Zuerst einmal handelt es sich bei dem Roman um ziemlich schwere Kost, wie ich finde. In anderen Rezensionen habe ich häufig von der humorvollen Seite der Geschichte gelesen, doch auch wenn der Autor mit viel Wortwitz und außergewöhnlichen Formulierungen vorgeht, empfand ich die Handlung selbst in erster Linie als sehr bedrückend. Zum einen ist da dieses biedere Dorf, in dem es - wer kennt es nicht? - nur darum geht, wie man nach außen hin wirkt.

Zum anderen erhält man intensive Einblicke in eine weitere verschworene Gruppe (denn "Gemeinschaft" will ich es gar nicht nennen!), den Knabenchor, in dem nur dazugehören kann, wer sich durchsetzt, die (unausgesprochenen wie offiziellen) Regeln sind hart und ein Gefühl von Glück entsteht hier höchstens durch die eigene Leistung, nicht aber durch Zusammenhalt. Moll indes wirkt in bzw. zwischen diesen Konstrukten wie ein Fremdkörper - und genauso verhält es sich auch mit den Beziehungen zu ihren Mitmenschen.
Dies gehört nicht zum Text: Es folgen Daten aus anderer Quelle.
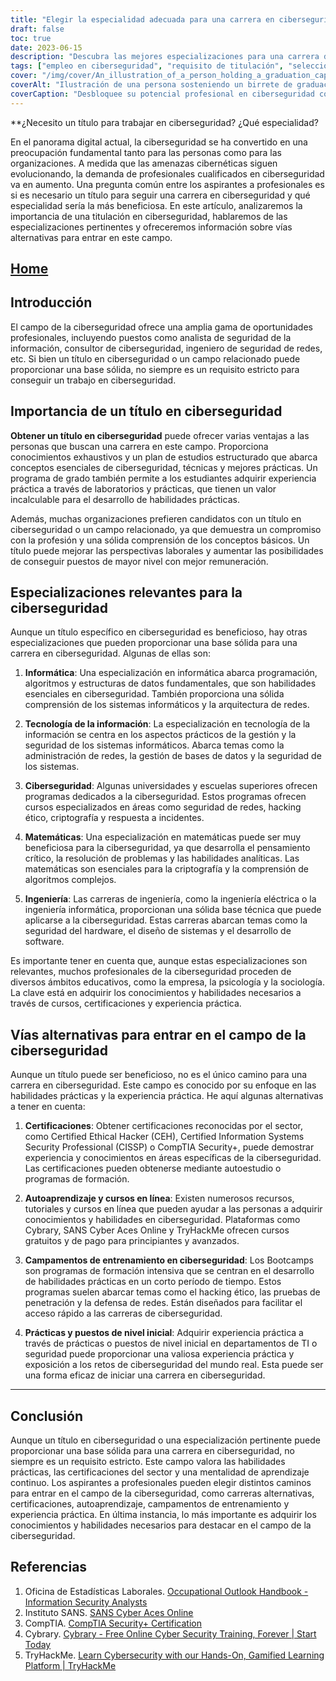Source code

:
 ```yaml
---
title: "Elegir la especialidad adecuada para una carrera en ciberseguridad: Guía para aspirantes a profesionales"
draft: false
toc: true
date: 2023-06-15
description: "Descubra las mejores especializaciones para una carrera de éxito en ciberseguridad y aprenda a recorrer el camino para convertirse en un profesional cualificado."
tags: ["empleo en ciberseguridad", "requisito de titulación", "selección mayor", "trayectoria profesional en ciberseguridad", "seguridad de la información", "amenazas cibernéticas", "oportunidades profesionales", "desarrollo de competencias", "certificaciones sectoriales", "cursos de ciberseguridad", "opciones de autoaprendizaje", "cursos en línea", "programas de prácticas", "puestos de nivel inicial", "empleos en ciberseguridad", "educación en ciberseguridad", "orientación profesional", "itinerarios de ciberseguridad", "mejores carreras en ciberseguridad", "plan de estudios de ciberseguridad", "especialización en tecnología de la información", "especialización en informática", "matemáticas", "especialización en ingeniería", "empresa y ciberseguridad", "psicología y ciberseguridad", "sociología y ciberseguridad", "perspectivas laborales en ciberseguridad", "competencias prácticas en ciberseguridad", "aprendizaje continuo en ciberseguridad", "demanda de profesionales de la ciberseguridad"]
cover: "/img/cover/An_illustration_of_a_person_holding_a_graduation_cap_with.png"
coverAlt: "Ilustración de una persona sosteniendo un birrete de graduación con un escudo que representa la ciberseguridad, simbolizando la necesidad de educación y habilidades en el campo de la ciberseguridad. --aspecto 16:9"
coverCaption: "Desbloquee su potencial profesional en ciberseguridad con formación y habilidades."
---
```


**¿Necesito un título para trabajar en ciberseguridad? ¿Qué especialidad?

En el panorama digital actual, la ciberseguridad se ha convertido en una preocupación fundamental tanto para las personas como para las organizaciones. A medida que las amenazas cibernéticas siguen evolucionando, la demanda de profesionales cualificados en ciberseguridad va en aumento. Una pregunta común entre los aspirantes a profesionales es si es necesario un título para seguir una carrera en ciberseguridad y qué especialidad sería la más beneficiosa. En este artículo, analizaremos la importancia de una titulación en ciberseguridad, hablaremos de las especializaciones pertinentes y ofreceremos información sobre vías alternativas para entrar en este campo.

## [Home](/cyber-security-career-playbook-start/)

## Introducción

El campo de la ciberseguridad ofrece una amplia gama de oportunidades profesionales, incluyendo puestos como analista de seguridad de la información, consultor de ciberseguridad, ingeniero de seguridad de redes, etc. Si bien un título en ciberseguridad o un campo relacionado puede proporcionar una base sólida, no siempre es un requisito estricto para conseguir un trabajo en ciberseguridad.

## Importancia de un título en ciberseguridad

**Obtener un título en ciberseguridad** puede ofrecer varias ventajas a las personas que buscan una carrera en este campo. Proporciona conocimientos exhaustivos y un plan de estudios estructurado que abarca conceptos esenciales de ciberseguridad, técnicas y mejores prácticas. Un programa de grado también permite a los estudiantes adquirir experiencia práctica a través de laboratorios y prácticas, que tienen un valor incalculable para el desarrollo de habilidades prácticas.

Además, muchas organizaciones prefieren candidatos con un título en ciberseguridad o un campo relacionado, ya que demuestra un compromiso con la profesión y una sólida comprensión de los conceptos básicos. Un título puede mejorar las perspectivas laborales y aumentar las posibilidades de conseguir puestos de mayor nivel con mejor remuneración.

## Especializaciones relevantes para la ciberseguridad

Aunque un título específico en ciberseguridad es beneficioso, hay otras especializaciones que pueden proporcionar una base sólida para una carrera en ciberseguridad. Algunas de ellas son:

1. **Informática**: Una especialización en informática abarca programación, algoritmos y estructuras de datos fundamentales, que son habilidades esenciales en ciberseguridad. También proporciona una sólida comprensión de los sistemas informáticos y la arquitectura de redes.

2. **Tecnología de la información**: La especialización en tecnología de la información se centra en los aspectos prácticos de la gestión y la seguridad de los sistemas informáticos. Abarca temas como la administración de redes, la gestión de bases de datos y la seguridad de los sistemas.

3. **Ciberseguridad**: Algunas universidades y escuelas superiores ofrecen programas dedicados a la ciberseguridad. Estos programas ofrecen cursos especializados en áreas como seguridad de redes, hacking ético, criptografía y respuesta a incidentes.

4. **Matemáticas**: Una especialización en matemáticas puede ser muy beneficiosa para la ciberseguridad, ya que desarrolla el pensamiento crítico, la resolución de problemas y las habilidades analíticas. Las matemáticas son esenciales para la criptografía y la comprensión de algoritmos complejos.

5. **Ingeniería**: Las carreras de ingeniería, como la ingeniería eléctrica o la ingeniería informática, proporcionan una sólida base técnica que puede aplicarse a la ciberseguridad. Estas carreras abarcan temas como la seguridad del hardware, el diseño de sistemas y el desarrollo de software.

Es importante tener en cuenta que, aunque estas especializaciones son relevantes, muchos profesionales de la ciberseguridad proceden de diversos ámbitos educativos, como la empresa, la psicología y la sociología. La clave está en adquirir los conocimientos y habilidades necesarios a través de cursos, certificaciones y experiencia práctica.

## Vías alternativas para entrar en el campo de la ciberseguridad

Aunque un título puede ser beneficioso, no es el único camino para una carrera en ciberseguridad. Este campo es conocido por su enfoque en las habilidades prácticas y la experiencia práctica. He aquí algunas alternativas a tener en cuenta:

1. **Certificaciones**: Obtener certificaciones reconocidas por el sector, como Certified Ethical Hacker (CEH), Certified Information Systems Security Professional (CISSP) o CompTIA Security+, puede demostrar experiencia y conocimientos en áreas específicas de la ciberseguridad. Las certificaciones pueden obtenerse mediante autoestudio o programas de formación.

2. **Autoaprendizaje y cursos en línea**: Existen numerosos recursos, tutoriales y cursos en línea que pueden ayudar a las personas a adquirir conocimientos y habilidades en ciberseguridad. Plataformas como Cybrary, SANS Cyber Aces Online y TryHackMe ofrecen cursos gratuitos y de pago para principiantes y avanzados.

3. **Campamentos de entrenamiento en ciberseguridad**: Los Bootcamps son programas de formación intensiva que se centran en el desarrollo de habilidades prácticas en un corto período de tiempo. Estos programas suelen abarcar temas como el hacking ético, las pruebas de penetración y la defensa de redes. Están diseñados para facilitar el acceso rápido a las carreras de ciberseguridad.

4. **Prácticas y puestos de nivel inicial**: Adquirir experiencia práctica a través de prácticas o puestos de nivel inicial en departamentos de TI o seguridad puede proporcionar una valiosa experiencia práctica y exposición a los retos de ciberseguridad del mundo real. Esta puede ser una forma eficaz de iniciar una carrera en ciberseguridad.

______

## Conclusión

Aunque un título en ciberseguridad o una especialización pertinente puede proporcionar una base sólida para una carrera en ciberseguridad, no siempre es un requisito estricto. Este campo valora las habilidades prácticas, las certificaciones del sector y una mentalidad de aprendizaje continuo. Los aspirantes a profesionales pueden elegir distintos caminos para entrar en el campo de la ciberseguridad, como carreras alternativas, certificaciones, autoaprendizaje, campamentos de entrenamiento y experiencia práctica. En última instancia, lo más importante es adquirir los conocimientos y habilidades necesarios para destacar en el campo de la ciberseguridad.

## Referencias

1. Oficina de Estadísticas Laborales. [Occupational Outlook Handbook - Information Security Analysts](https://www.bls.gov/ooh/computer-and-information-technology/information-security-analysts.htm)
2. Instituto SANS. [SANS Cyber Aces Online](https://www.cyberaces.org/)
3. CompTIA. [CompTIA Security+ Certification](https://www.comptia.org/certifications/security)
4. Cybrary. [Cybrary - Free Online Cyber Security Training, Forever | Start Today](https://www.cybrary.it/)
5. TryHackMe. [Learn Cybersecurity with our Hands-On, Gamified Learning Platform | TryHackMe](https://tryhackme.com/)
Diese sind geprägt von Schweigen, Leerstellen und Zweifeln, und die einzige Person, die hier für eine andere Atmosphäre sorgen könnte, wenn man Molls Gefühlen folgt, ist ihre Mutter, für deren Wiederfinden Moll sich gegen zahlreiche Widerstände auflehnen muss.

Gerade Moll, die mitunter renitent, dabei aber auch - aus Leserperspektive - sehr nahbar ist, verleiht dem Roman zahlreiche Ebenen, die sich letztlich alle in dem vereinen, was der Geschichte zugrunde liegt: Musik. Mit einer Punktebewertung habe ich mich hier schwergetan, weshalb ich an dieser Stelle lieber eine Empfehlung für alle ausspreche, die an Musik, zwischenmenschlichen Themen und Literatur, die sich nur bedingt an Konventionen hält, interessiert sind.